Defendant, City of Newark, in its brief clearly presents the
issue to be decided in this case: does N.J.S.A. 54:3-27's
requirement that municipal charges be paid prior to the filing of
a complaint with the Tax Court or a petition to the county board of
taxation also apply to cases in which an appeal is taken to this
court from a judgment of the county board of taxation?
Defendant's fundamental argument is that it simply does not
make sense to have different tax and other payment requirements for
appeals filed directly with the Tax Court and for appeals filed
with the Tax Court from county board judgments. However, both this
court and the Appellate Division have disposed of that argument and
indicated that there is a rational basis for having different
payment requirements. Schneider, supra and Powder Mill I Assoc.,
supra. Although plaintiffs' claim may not have survived a motion to
dismiss for failure to pay water and sewer charges if that motion
had been made at the Essex County Board of Taxation, by failing to
make that motion at the county board, defendant municipality has
waived its rights to challenge the jurisdiction of this court on
those grounds at this time. Lecross Associates, supra, 168 N.J.
Super. at 99-100. But see Lamantia v. Howell Tp.,
12 N.J. Tax 347,
353 (Tax 1992) (In general, if a county board does not have
jurisdiction to hear a matter neither does the Tax Court).
However, Lecross, supra, and subsequent cases make clear that if a
party fails to raise the non-payment issue at the county board, the
issue of the county board's jurisdiction to hear the matter has
been waived and its judgment is valid.
Since the statutory language in the two jurisdictional
standards (N.J.S.A. 54:3-27 and N.J.S.A. 54:51A-1b) is different
and since it is permissible to have different standards, there is
simply no reason for this court to read the water and sewer charge
payment requirement of N.J.S.A. 54:3-27 into the tax payment
requirement of N.J.S.A. 54:51A-1b. If the legislature had intended
to do that they clearly could have done so. Schneider, supra, 196
N.J. Super. at 594-95. Having before them the several clear
interpretations of this court and the Appellate Division, that the
standards were different (Powder Mill, supra, Schneider, supra,
Milltown Industrial Sites, supra), it would be presumptuous of this
court to read the explicit amendment of N.J.S.A. 54:3-27 into the
distinctly different language of N.J.S.A. 54:51A-1b. If the
legislature intended that the municipal charges payment requirement
be made a part of N.J.S.A. 54:51A-1b as well as N.J.S.A. 54:3-27
they could have done so explicitly.
Defendant also argues that the plain meaning of N.J.S.A. 54:3-27 is that it applies to all tax appeals. The courts of this state
have consistently interpreted that statute as applying only to
direct appeals to this court and initial appeals to the county
board of taxation and not applying to appeals from the county
boards to this court which are governed by N.J.S.A. 54:51A-1b.

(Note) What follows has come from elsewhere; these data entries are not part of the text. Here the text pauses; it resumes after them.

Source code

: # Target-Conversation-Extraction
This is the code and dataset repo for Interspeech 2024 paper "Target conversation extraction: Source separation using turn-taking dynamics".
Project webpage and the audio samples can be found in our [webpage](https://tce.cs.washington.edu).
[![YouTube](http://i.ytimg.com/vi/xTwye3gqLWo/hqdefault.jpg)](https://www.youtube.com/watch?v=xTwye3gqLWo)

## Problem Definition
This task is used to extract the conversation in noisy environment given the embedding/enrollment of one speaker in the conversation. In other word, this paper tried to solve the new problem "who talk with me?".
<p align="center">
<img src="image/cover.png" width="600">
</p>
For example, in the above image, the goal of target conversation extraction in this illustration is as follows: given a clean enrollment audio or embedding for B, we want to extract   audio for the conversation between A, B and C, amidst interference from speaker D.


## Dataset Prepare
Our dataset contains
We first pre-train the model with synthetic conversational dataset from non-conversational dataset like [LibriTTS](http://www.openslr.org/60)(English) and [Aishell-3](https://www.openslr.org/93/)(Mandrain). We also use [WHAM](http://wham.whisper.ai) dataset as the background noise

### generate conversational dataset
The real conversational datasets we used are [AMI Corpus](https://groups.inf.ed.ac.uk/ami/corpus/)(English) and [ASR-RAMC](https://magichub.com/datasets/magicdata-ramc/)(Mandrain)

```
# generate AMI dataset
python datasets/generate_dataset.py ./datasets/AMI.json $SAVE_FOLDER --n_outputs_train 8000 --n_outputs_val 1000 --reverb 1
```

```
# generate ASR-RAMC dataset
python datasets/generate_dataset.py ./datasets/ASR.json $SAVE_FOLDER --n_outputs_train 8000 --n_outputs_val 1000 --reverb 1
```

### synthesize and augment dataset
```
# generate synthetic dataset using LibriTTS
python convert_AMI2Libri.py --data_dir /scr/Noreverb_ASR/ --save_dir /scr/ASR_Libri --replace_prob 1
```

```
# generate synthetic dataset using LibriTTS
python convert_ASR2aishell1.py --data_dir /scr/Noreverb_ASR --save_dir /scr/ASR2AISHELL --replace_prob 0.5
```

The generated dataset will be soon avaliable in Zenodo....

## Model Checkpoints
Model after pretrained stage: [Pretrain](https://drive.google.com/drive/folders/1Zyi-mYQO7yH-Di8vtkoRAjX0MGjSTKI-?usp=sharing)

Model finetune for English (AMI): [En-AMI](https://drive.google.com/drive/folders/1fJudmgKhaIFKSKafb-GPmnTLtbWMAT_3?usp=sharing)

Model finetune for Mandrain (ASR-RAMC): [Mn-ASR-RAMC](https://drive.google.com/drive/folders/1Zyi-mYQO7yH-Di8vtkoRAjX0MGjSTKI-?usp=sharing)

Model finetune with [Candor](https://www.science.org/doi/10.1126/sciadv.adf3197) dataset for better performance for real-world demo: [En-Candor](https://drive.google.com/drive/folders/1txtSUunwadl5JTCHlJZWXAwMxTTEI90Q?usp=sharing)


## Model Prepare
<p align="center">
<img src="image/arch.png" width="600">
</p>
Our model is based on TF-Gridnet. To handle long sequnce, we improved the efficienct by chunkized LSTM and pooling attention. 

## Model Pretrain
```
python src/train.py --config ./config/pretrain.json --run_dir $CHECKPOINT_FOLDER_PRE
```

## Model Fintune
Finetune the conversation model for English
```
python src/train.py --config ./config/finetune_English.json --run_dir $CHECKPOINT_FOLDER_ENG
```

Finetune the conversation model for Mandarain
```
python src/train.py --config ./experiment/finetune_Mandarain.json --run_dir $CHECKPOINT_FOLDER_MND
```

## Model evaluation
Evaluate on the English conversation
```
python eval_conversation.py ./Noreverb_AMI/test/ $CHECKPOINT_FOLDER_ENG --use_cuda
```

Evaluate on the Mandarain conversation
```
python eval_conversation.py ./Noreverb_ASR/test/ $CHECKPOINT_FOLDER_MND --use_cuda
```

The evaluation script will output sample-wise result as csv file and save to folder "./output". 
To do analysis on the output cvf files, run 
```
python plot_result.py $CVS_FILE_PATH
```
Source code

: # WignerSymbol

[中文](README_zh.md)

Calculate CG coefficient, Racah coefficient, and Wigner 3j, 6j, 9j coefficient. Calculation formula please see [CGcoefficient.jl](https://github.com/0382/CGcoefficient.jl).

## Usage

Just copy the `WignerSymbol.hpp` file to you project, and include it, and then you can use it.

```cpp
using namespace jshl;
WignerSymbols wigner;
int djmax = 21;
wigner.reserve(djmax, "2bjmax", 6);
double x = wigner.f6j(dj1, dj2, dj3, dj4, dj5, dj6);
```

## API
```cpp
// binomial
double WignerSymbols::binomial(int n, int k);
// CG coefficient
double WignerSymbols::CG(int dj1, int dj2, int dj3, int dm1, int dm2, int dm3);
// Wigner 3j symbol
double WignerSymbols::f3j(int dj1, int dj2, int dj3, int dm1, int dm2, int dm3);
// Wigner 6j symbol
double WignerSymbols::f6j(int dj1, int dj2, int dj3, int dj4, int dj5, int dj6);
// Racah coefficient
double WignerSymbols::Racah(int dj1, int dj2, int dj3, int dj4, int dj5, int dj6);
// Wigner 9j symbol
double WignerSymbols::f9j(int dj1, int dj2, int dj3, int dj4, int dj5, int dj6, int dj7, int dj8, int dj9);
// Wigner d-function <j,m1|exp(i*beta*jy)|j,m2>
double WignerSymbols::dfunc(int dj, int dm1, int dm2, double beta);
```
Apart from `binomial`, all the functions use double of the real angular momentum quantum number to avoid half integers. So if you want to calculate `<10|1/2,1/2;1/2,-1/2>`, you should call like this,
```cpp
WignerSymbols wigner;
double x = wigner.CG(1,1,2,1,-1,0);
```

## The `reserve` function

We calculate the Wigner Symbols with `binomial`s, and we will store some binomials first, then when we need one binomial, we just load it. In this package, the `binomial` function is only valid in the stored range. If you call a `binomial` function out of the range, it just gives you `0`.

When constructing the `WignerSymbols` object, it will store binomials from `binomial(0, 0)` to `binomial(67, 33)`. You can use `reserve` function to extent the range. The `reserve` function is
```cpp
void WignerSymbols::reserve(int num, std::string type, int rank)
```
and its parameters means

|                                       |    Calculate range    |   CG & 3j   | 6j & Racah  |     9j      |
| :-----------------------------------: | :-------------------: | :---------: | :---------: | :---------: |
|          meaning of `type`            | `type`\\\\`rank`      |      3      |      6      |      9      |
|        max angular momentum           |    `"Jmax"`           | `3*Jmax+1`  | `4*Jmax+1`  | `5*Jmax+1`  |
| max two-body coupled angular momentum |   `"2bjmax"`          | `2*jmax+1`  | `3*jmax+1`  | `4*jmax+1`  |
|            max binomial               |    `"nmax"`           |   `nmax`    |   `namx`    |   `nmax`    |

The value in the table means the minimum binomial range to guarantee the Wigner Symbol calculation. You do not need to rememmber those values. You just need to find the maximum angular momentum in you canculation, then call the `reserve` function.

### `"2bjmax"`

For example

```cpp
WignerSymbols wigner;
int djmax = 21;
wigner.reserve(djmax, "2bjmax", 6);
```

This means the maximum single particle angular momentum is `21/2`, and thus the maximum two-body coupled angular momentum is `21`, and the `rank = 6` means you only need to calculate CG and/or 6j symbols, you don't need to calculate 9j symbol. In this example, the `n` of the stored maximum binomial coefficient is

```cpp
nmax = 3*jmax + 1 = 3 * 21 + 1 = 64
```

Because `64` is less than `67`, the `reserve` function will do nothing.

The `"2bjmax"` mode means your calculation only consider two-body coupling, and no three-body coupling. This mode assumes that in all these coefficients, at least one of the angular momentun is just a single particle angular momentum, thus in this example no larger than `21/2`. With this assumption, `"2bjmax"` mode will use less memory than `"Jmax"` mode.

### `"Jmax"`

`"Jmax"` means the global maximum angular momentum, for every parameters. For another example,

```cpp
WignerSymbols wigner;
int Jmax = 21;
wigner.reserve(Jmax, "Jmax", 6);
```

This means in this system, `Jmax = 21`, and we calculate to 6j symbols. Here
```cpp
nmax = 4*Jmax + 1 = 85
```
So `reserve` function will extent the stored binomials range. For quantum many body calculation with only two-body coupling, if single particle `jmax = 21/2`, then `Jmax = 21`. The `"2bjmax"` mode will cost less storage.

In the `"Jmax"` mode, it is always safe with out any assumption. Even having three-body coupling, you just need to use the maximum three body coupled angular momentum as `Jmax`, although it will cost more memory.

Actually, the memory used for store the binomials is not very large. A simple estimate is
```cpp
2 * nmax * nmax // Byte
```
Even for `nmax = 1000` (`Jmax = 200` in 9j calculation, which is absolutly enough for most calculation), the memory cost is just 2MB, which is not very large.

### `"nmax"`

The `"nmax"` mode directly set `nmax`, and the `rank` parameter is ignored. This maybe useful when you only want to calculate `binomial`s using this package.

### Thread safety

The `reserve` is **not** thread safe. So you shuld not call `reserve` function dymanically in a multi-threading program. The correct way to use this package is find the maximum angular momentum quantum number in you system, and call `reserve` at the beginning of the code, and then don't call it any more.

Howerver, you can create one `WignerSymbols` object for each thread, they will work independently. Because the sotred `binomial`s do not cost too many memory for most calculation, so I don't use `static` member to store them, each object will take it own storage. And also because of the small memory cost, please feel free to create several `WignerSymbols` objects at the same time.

Schneider, supra, 196 N.J. Super. at 595. Given the Appellate
Division's clear reading of the statute, I am not free to read
N.J.S.A. 54:3-27 as applying to all appeals. N.J.S.A. 54:3-27
applies only to direct appeals to this court and to the filing of
petitions of appeal with the county board of taxation. It does not
apply in this case to an appeal from the county board of taxation
to this court.
Accordingly, since the payment requirement of N.J.S.A. 54:51A-1b which governs the appeals from the county board in this case was
not amended by Chapter 75 of the Laws of 1991, the requirement now
found in N.J.S.A. 54:3-27 will not be read into the former statute
and the defendant's motion must be denied.
Plaintiff has argued that even if N.J.S.A. 54:3-27's
requirement for the payment of water and sewer charges were
applicable in this case it would not be applicable to the 1991 tax
appeal because the amendment of N.J.S.A. 54:3-27 by Chapter 75 of
the Laws of 1991 was not effective until January 1, 1992. See L.
1991, c. 75 §§30 and 50. Even though the complaint in this matter
was filed after that date, plaintiffs argue it is not applicable to
1991 tax appeals. Having found that N.J.S.A. 54:3-27's
requirements do not apply in this case, I do not address the issue
of whether N.J.S.A. 54:3-27's requirements, as amended by L. 1991
c. 75, would apply to appeals of the 1991 tax year which are taken
after January 1, 1992. Since direct appeals covered by N.J.S.A.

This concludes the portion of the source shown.